Fort Klamath - Klamath County, OR
N 42° 41.646 W 121° 58.336
10T E 584183 N 4727358
A roadside historical marker mentions the site of Old Fort Klamath, a military establishment that existed in the mid to late 1800s.
Waymark Code: WMN9WB
Location: Oregon, United States
Date Posted: 01/27/2015
Views: 1
The SITE OF OLD FORT KLAMATH (R) is at 105.7 m.;
from 1863 to 1890 this was an army post from which the government
carried on Indian campaigns. It was here that the notorious Captain
Jack, leader in the Modoc War (see below), Schonchin Jack, Black
Jim, and Boston Charley were hanged for the treacherous killing of
General E. R. S. Canby and the Reverend E. Thomas, Superintendent
of Indian Affairs, and the wounding of A. B. Meacham, the three
peace commissioners who were advancing under a flag of truce, April
II, 1873, in an effort to reach peaceful settlement of the bloody and
costly war. Other lives were saved by the intervention of Winema, the
Indian interpreter and the heroine of the Modoc Wars. Their graves
on the parade grounds of the old fort are marked.
--- Oregon: End of the Trail, 1940
This Fort Klamath roadside historical marker memorializes the history of Fort Klamath, which was established in 1863 and abandoned in 1889. This fort was built in order to aid in overseeing nearby Klamath Agency Indian Reservation as well as to protect the influx of settlers emigrating through this area from potential attacks by the Natives who saw many incoming settlers as foreigners stealing their ancestral lands.
The former Fort Klamath site is now a park museum and contains no traces of its former existence with the exception of four graves of Modoc Indians who were executed by hanging at this location in 1873 for war crimes committed during the Modoc Indian War of 1872-73. They were Captain Jack, Schonchin John, Black Jim and Boston Charley. There is a replica of the former fort guardhouse which is the museum building and holds historical artifacts and displays.

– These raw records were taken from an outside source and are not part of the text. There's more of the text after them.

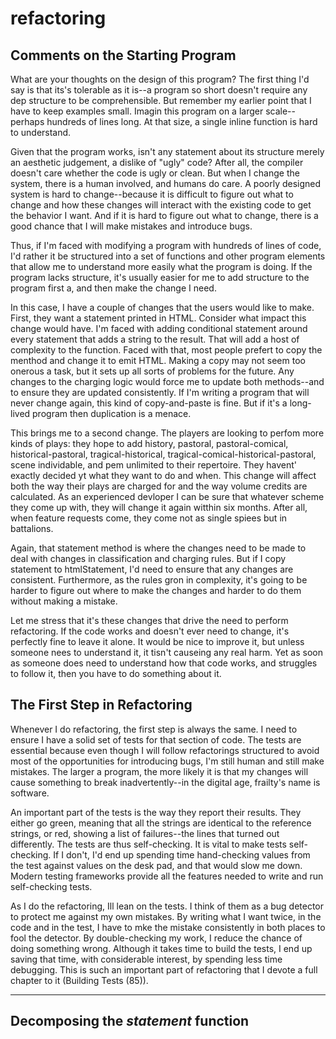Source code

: # refactoring

## Comments on the Starting Program

What are your thoughts on the design of this program? The first thing I'd say is that its's tolerable as it is--a program so short doesn't require any dep structure to be comprehensible. But remember my earlier point that I have to keep examples small. Imagin this program on a larger scale--perhaps hundreds of lines long. At that size, a single inline function is hard to understand.

Given that the program works, isn't any statement about its structure merely an aesthetic judgement, a dislike of "ugly" code? After all, the compiler doesn't care whether the code is ugly or clean. But when I change the system, there is a human involved, and humans do care. A poorly designed system is hard to change--because it is difficult to figure out what to change and how these changes will interact with the existing code to get the behavior I want. And if it is hard to figure out what to change, there is a good chance that I will make mistakes and introduce bugs.

Thus, if I'm faced with modifying a program with hundreds of lines of code, I'd rather it be structured into a set of functions and other program elements that allow me to understand more easily what the program is doing. If the program lacks structure, it's usually easier for me to add structure to the program first a, and then make the change I need.

In this case, I have a couple of changes that the users would like to make. First, they want a statement printed in HTML. Consider what impact this change would have. I'm faced with adding conditional statement around every statement that adds a string to the result. That will add a host of complexity to the function. Faced with that, most people prefert to copy the menthod and change it to emit HTML. Making a copy may not seem too onerous a task, but it sets up all sorts of problems for the future. Any changes to the charging logic would force me to update both methods--and to ensure they are updated consistently. If I'm writing a program that will never change again, this kind of copy-and-paste is fine. But if it's a long-lived program then duplication is a menace.

This brings me to a second change. The players are looking to perfom more kinds of plays: they hope to add history, pastoral, pastoral-comical, historical-pastoral, tragical-historical, tragical-comical-historical-pastoral, scene individable, and pem unlimited to their repertoire. They havent' exactly decided yt what they want to do and when. This change will affect both the way their plays are charged for and the way volume credits are calculated. As an experienced devloper I can be sure that whatever scheme they come up with, they will change it again witthin six months. After all, when feature requests come, they come not as single spiees but in battalions.

Again, that statement method is where the changes need to be made to deal with changes in classification and charging rules. But if I copy statement to htmlStatement, I'd need to ensure that any changes are consistent. Furthermore, as the rules gron in complexity, it's going to be harder to figure out where to make the changes and harder to do them without making a mistake.

Let me stress that it's these changes that drive the need to perform refactoring. If the code works and doesn't ever need to change, it's perfectly fine to leave it alone. It would be nice to improve it, but unless someone nees to understand it, it tisn't causeing any real harm. Yet as soon as someone does need to understand how that code works, and struggles to follow it, then you have to do something about it.

## The First Step in Refactoring

Whenever I do refactoring, the first step is always the same. I need to ensure I have a solid set of tests for that section of code. The tests are essential because even though I will follow refactorings structured to avoid most of the opportunities for introducing bugs, I'm still human and still make mistakes. The larger a program, the more likely it is that my changes will cause something to break inadvertently--in the digital age, frailty's name is software.

An important part of the tests is the way they report their results. They either go green, meaning that all the strings are identical to the reference strings, or red, showing a list of failures--the lines that turned out differently. The tests are thus self-checking. It is vital to make tests self-checking. If I don't, I'd end up spending time hand-checking values from the test against values on the desk pad, and that would slow me down. Modern testing frameworks provide all the features needed to write and run self-checking tests.

As I do the refactoring, Ill lean on the tests. I think of them as a bug detector to protect me against my own mistakes. By writing what I want twice, in the code and in the test, I have to mke the mistake consistently in both places to fool the detector. By double-checking my work, I reduce the chance of doing something wrong. Although it takes time to build the tests, I end up saving that time, with considerable interest, by spending less time debugging. This is such an important part of refactoring that I devote a full chapter to it (Building Tests (85)).

---

## Decomposing the _statement_ function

The historical marker plaque says the following:
SITE OF
FORT KLAMATH
ESTABLISHED 1863
ABANDONED 1889
SOLDIERS WERE STATIONED
HERE FOR PROTECTION OF SETTLERS
AND TRAVELERS IN EARLY DAYS
PLACED BY
EULALONA CHAPTER. DAUGHTERS OF THE AMERICAN REVOLUTION
KLAMATH FALLS, ORE.
This marker was originally dedicated on March 4, 1939 and was restored and re-dedicated August 21, 1961.
*NOTE* The Fort Klamath Park Museum is only open from the months of June through September.
Visitors to the Fort Klamath Museum Park during summer months will be educated on the history of Fort Klamath as well as other events that happened here over the years while this fort was in service. There is a sign near the entrance to the park that says 'FORT KLAMATH FRONTIER MILITARY POST ESTABLISHED 1863'. There is a monument that stands near the building that houses the Fort Klamath Museum (fort guard house replica) within the park and has a metal plaque that reads:
FT. KLAMATH
FRONTIER POST
ESTABLISHED FOR THE PROMOTION OF PEACEFUL RELATIONSHIPS BETWEEN THE INDIANS AND THE EARLY SETTLERS BY THE OREGON VOLUNTEER CALVARY IN 1863. THE POST WAS ABANDONED BY THE UNITED STATES ARMY IN 1890. NOW PRESERVED
AS A
KLAMATH COUNTY PARK
FOR ALL PEOPLE
DEDICATED AUGUST 1973
This Park Museum was also registered as a U.S. National Historic Place in 1971. The Klamath County Museum also has a page devoted to this site here. There is also another historic waymark very close to this monument and highlights the first-ever sawmill that operated in Klamath County by the Fort Klamath Army Post and can be waymarked here and here.
I personally feel the most poignant aspect of this historical site are the four graves of Modoc Indians who were hanged on October 3, 1873 at Fort Klamath for their part in fighting against the U.S. Army in the Modoc Indian War of 1872-3. To the best of my knowledge, the four natives who were hung - Captain Jack, Schonchin John, Black Jim and Boston Charley - have their bodies buried here at the grave site. Two other Modocs sentenced to die had their sentences commuted to life imprisonment at Alcatraz Island in San Fransisco. The four hangings and subsequent burials of these four men was a sobering end to the longstanding war and is still talked about to this day in numerous books, monuments and talks by local historians.